Toplu sözleşme pazarlığından yeni çıkmış sendika başkanı, salonda toplanan, kendisini heyecan ve sabırla bekleyen işçilere ateşli bir konuşma çekmiş.
“Arkadaşlar! Yönetimle yen bir sözleşme yaptık. Bundan böyle haftanın dört günü daha çalışmayacağız!”

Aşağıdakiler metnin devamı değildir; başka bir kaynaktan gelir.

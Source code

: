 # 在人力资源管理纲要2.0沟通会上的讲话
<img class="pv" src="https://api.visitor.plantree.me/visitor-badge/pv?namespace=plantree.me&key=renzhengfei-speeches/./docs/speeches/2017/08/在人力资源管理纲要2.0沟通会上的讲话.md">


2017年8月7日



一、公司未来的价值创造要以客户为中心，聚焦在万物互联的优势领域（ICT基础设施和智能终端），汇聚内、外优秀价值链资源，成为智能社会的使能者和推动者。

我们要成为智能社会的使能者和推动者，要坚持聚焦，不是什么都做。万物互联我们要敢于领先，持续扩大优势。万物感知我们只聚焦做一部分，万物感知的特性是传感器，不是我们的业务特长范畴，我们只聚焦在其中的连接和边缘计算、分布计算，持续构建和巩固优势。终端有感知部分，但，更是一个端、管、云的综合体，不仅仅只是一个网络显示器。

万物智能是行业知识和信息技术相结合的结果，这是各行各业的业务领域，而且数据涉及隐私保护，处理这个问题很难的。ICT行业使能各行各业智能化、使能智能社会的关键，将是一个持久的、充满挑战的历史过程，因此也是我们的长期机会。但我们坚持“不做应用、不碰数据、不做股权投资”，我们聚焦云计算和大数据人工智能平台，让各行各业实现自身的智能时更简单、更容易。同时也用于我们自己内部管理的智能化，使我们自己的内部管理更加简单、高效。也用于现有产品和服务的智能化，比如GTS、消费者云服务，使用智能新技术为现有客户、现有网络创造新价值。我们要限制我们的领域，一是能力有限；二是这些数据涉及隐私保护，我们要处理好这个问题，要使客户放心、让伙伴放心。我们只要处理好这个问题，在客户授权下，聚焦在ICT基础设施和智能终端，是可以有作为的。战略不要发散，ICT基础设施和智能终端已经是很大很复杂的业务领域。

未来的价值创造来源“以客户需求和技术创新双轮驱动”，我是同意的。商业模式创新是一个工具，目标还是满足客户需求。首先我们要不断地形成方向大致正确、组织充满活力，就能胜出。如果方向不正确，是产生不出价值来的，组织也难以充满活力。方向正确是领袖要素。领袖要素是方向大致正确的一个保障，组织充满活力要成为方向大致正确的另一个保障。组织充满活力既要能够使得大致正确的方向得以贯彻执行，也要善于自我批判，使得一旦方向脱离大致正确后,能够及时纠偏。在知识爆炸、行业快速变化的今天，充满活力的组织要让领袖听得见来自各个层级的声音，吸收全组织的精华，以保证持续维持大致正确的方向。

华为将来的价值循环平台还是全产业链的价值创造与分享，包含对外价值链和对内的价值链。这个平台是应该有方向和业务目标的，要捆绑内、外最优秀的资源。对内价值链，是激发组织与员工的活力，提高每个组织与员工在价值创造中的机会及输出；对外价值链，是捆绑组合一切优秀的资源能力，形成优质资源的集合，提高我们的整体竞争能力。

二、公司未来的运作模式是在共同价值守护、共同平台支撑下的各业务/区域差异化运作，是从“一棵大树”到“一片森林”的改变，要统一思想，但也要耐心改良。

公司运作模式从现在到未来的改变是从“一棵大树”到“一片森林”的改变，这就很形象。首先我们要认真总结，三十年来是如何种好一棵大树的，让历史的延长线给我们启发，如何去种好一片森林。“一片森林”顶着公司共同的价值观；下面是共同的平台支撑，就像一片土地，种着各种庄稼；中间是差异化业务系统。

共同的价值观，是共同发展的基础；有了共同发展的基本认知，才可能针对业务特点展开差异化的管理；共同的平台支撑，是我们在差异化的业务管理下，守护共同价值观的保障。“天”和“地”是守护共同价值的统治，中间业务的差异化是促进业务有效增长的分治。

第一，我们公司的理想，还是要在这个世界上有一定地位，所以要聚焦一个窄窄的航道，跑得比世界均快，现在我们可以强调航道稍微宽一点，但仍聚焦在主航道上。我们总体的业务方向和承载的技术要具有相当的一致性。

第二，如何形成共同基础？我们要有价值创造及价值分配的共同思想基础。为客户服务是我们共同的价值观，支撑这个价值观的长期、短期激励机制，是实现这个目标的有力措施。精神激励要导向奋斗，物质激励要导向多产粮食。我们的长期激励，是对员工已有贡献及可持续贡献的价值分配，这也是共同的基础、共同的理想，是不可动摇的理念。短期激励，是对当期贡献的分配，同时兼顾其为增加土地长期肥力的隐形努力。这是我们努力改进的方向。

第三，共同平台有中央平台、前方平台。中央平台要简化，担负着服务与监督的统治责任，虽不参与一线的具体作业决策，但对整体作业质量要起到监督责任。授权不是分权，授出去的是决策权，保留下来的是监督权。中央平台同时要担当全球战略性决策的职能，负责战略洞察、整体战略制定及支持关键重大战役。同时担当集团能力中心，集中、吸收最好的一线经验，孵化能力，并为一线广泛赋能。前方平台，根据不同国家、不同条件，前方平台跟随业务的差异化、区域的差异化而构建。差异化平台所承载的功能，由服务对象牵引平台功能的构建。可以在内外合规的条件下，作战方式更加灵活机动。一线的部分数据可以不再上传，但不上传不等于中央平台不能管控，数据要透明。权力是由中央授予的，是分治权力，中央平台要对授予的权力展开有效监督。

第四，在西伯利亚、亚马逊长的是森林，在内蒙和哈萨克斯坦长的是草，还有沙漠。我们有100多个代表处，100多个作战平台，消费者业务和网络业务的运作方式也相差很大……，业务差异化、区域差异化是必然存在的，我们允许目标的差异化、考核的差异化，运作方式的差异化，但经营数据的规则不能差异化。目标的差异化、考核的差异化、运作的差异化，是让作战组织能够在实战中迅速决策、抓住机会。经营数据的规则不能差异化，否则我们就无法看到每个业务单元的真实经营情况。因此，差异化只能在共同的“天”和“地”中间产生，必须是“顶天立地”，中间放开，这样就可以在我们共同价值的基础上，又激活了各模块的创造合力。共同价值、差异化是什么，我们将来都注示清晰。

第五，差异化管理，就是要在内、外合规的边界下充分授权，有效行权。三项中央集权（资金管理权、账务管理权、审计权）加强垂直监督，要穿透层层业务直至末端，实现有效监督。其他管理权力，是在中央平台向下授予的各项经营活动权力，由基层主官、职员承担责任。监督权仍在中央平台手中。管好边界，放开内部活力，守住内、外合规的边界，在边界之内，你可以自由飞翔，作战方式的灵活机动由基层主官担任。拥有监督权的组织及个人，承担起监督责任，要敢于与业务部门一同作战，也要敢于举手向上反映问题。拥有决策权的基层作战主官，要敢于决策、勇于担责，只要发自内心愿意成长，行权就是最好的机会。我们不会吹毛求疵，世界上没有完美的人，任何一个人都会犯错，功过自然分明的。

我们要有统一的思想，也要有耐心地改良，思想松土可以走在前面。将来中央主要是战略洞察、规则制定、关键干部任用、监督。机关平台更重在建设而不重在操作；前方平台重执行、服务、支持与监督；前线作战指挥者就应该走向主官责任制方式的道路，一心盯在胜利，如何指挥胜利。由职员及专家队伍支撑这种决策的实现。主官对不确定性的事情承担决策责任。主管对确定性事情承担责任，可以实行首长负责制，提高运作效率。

Bu büyük bir müjde. Kalabalıktan sesler yükselmiş, “Yaşasınnn!!!”
Sendika başkanı devam etmiş: “Çalışma saatlerimiz de bundan böyle saat 5’te değil, 4’te bitecek, bilesiniz!”
Salon alkışa boğulmuş; “Yaşaaaaaa, varoooolllll”
“Çalışmaya da saat sabahın 9’unda değil, 11’inde başlanacak!”
Müjdeler peş peşe gelince, salon alkıştan yıkılmış adeta. “Helal olsun başkan sana, Allah seni başımızdan eksik etmesin, nurol…”
“Maaşlarınıza da yüzde 50 zam yapılacak!”
Herkese hem şaşkın, hem mutlu… “Vaaaavvvv, ne kadar güzel”
Son müjdeyi, son bombayı patlatmış başkan; “Haftada yalnız Çarşamba günleri çalışacağız!”
Bu sözlerin, bu vaadlerin, bu müjdelerin ardından salonda derin bir sessizlik olmuş. Derken arka sıralardan bir ses duyulmuş;
“Her Çarşamba mı?”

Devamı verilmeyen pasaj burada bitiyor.